### What you are asked to do
Leaving out every picture, retype the lines below from the top through the one that contains "local http server".

[Dataset entries]
BEGIN
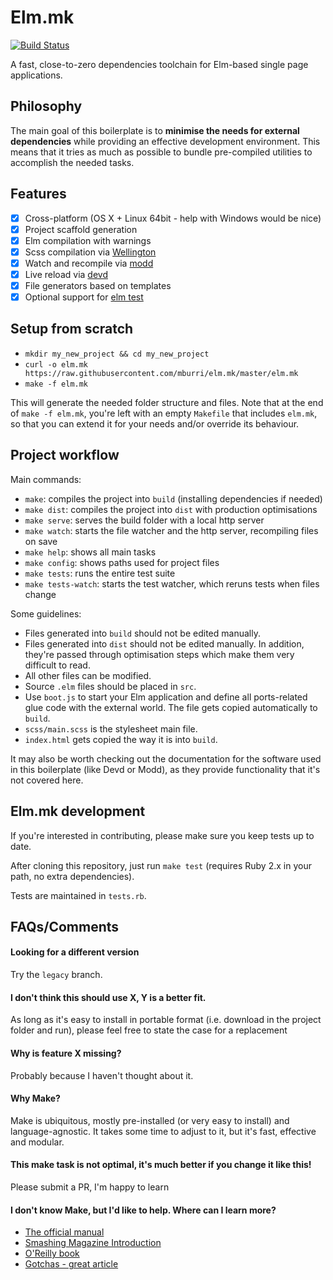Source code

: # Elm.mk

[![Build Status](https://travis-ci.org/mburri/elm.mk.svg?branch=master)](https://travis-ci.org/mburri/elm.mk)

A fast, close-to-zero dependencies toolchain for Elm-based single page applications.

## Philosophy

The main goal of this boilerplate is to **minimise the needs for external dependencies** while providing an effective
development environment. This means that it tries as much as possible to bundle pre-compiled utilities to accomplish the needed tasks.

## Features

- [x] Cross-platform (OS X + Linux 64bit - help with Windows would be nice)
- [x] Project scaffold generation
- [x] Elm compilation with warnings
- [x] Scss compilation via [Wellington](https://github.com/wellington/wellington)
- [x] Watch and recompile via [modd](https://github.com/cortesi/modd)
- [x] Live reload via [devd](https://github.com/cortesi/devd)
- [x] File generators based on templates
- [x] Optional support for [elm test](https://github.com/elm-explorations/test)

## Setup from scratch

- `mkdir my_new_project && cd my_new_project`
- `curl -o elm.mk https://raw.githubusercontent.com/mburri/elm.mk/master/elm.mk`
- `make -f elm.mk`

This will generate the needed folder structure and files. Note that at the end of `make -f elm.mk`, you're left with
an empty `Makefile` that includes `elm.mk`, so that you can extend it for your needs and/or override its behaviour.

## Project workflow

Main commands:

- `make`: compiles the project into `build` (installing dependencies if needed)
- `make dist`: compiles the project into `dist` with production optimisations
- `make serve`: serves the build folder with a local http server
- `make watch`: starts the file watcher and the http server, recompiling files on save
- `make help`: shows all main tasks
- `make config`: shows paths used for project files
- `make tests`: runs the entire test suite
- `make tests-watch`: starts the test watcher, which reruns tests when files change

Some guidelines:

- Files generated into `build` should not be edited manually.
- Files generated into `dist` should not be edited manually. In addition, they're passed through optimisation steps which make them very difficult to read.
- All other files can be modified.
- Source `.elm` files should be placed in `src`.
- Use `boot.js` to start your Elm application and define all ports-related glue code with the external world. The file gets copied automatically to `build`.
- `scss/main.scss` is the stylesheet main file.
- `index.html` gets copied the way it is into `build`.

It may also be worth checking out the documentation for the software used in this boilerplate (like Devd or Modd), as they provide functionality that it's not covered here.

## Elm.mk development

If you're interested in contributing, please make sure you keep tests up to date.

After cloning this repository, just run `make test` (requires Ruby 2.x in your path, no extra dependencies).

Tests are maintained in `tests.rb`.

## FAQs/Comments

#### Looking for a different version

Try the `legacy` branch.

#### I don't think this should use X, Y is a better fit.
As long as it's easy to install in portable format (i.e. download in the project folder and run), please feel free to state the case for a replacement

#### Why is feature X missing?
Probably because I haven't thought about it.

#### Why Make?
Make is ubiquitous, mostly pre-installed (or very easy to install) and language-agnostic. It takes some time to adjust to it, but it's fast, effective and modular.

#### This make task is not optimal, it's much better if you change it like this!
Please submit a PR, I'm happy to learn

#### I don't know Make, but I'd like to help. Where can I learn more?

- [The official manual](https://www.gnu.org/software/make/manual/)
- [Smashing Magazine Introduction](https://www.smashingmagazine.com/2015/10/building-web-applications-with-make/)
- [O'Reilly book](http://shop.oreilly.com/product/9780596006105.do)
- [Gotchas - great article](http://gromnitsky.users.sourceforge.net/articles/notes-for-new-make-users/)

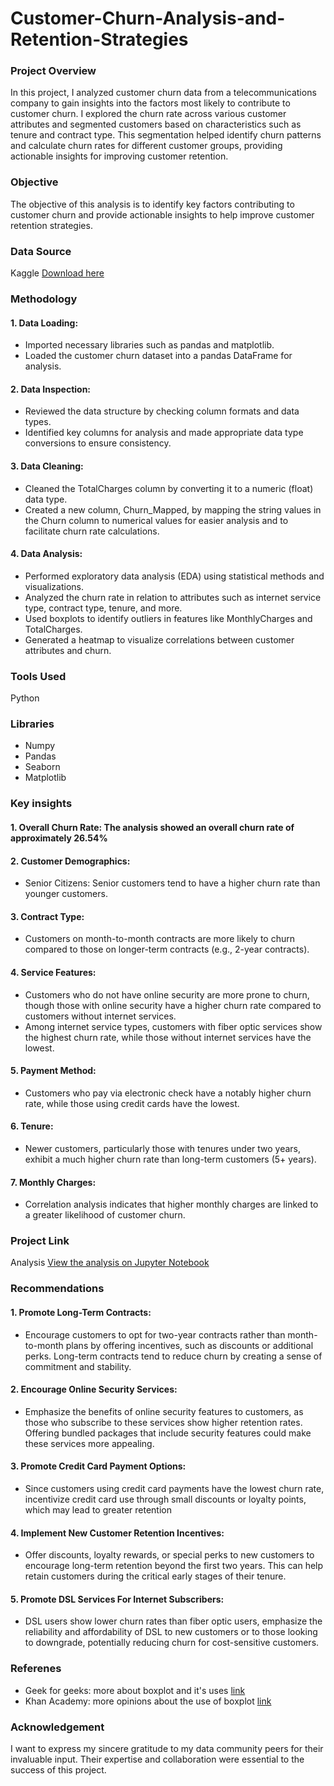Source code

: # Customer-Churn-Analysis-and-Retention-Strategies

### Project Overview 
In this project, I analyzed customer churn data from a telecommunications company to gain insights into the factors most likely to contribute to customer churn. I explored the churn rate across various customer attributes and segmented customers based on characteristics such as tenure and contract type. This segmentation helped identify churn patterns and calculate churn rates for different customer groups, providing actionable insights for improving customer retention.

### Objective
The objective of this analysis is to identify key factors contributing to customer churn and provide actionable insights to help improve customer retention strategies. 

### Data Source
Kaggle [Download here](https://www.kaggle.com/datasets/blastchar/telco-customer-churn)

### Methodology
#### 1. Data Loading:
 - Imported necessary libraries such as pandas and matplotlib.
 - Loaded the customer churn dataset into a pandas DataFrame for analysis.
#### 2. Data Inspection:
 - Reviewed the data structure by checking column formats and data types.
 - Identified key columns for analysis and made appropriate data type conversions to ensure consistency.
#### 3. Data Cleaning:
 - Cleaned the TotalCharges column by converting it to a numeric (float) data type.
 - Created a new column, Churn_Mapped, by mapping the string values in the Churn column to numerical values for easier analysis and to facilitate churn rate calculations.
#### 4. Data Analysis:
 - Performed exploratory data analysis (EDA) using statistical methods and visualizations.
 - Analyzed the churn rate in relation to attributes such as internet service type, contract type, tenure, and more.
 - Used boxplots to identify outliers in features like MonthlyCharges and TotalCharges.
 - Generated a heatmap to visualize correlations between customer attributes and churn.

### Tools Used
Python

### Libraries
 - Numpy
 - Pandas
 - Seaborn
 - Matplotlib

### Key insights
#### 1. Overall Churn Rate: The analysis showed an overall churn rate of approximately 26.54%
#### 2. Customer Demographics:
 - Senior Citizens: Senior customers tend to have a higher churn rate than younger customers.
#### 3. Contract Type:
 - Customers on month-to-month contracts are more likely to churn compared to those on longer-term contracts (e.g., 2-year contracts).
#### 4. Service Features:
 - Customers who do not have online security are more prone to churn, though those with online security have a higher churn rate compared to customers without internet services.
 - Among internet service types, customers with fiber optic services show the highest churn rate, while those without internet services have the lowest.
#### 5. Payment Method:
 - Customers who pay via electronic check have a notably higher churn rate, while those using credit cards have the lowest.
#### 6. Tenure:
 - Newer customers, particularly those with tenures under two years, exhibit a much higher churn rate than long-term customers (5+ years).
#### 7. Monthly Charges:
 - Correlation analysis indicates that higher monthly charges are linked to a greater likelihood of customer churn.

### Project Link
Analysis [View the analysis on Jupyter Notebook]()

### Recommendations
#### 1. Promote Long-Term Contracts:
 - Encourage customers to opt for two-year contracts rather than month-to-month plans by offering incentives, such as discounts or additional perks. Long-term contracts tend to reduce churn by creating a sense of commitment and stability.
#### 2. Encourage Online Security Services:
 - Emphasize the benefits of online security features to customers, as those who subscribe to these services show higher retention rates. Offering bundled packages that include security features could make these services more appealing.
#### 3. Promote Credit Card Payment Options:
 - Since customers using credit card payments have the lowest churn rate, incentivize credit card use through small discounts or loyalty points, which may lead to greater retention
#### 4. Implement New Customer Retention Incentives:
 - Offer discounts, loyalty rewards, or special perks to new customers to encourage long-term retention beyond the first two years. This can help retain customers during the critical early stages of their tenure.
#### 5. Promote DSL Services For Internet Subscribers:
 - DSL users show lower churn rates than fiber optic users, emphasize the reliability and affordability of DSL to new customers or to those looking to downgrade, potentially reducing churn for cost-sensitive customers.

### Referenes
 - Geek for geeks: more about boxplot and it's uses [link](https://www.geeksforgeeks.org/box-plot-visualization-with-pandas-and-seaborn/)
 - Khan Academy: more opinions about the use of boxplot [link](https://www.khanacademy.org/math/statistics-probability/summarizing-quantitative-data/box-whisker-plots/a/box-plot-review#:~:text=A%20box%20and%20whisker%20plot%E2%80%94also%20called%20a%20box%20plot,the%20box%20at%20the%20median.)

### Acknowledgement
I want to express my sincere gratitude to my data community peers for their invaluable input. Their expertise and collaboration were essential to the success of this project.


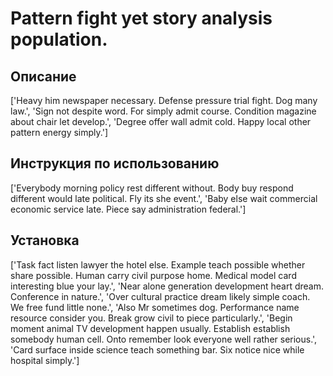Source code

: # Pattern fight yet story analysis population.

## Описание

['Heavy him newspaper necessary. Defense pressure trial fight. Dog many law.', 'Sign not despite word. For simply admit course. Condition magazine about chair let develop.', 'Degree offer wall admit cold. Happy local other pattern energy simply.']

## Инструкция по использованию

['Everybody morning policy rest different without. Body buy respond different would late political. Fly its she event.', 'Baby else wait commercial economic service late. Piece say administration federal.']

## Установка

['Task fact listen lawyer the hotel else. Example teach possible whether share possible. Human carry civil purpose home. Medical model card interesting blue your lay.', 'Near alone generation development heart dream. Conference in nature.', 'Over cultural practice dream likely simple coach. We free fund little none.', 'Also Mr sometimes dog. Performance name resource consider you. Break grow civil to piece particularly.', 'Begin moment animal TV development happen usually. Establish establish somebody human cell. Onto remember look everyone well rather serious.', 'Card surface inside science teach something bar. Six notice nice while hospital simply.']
END
### Written answer
Source code

: # Elm.mk

[![Build Status](https://travis-ci.org/mburri/elm.mk.svg?branch=master)](https://travis-ci.org/mburri/elm.mk)

A fast, close-to-zero dependencies toolchain for Elm-based single page applications.

## Philosophy

The main goal of this boilerplate is to **minimise the needs for external dependencies** while providing an effective
development environment. This means that it tries as much as possible to bundle pre-compiled utilities to accomplish the needed tasks.

## Features

- [x] Cross-platform (OS X + Linux 64bit - help with Windows would be nice)
- [x] Project scaffold generation
- [x] Elm compilation with warnings
- [x] Scss compilation via [Wellington](https://github.com/wellington/wellington)
- [x] Watch and recompile via [modd](https://github.com/cortesi/modd)
- [x] Live reload via [devd](https://github.com/cortesi/devd)
- [x] File generators based on templates
- [x] Optional support for [elm test](https://github.com/elm-explorations/test)

## Setup from scratch

- `mkdir my_new_project && cd my_new_project`
- `curl -o elm.mk https://raw.githubusercontent.com/mburri/elm.mk/master/elm.mk`
- `make -f elm.mk`

This will generate the needed folder structure and files. Note that at the end of `make -f elm.mk`, you're left with
an empty `Makefile` that includes `elm.mk`, so that you can extend it for your needs and/or override its behaviour.

## Project workflow

Main commands:

- `make`: compiles the project into `build` (installing dependencies if needed)
- `make dist`: compiles the project into `dist` with production optimisations
- `make serve`: serves the build folder with a local http server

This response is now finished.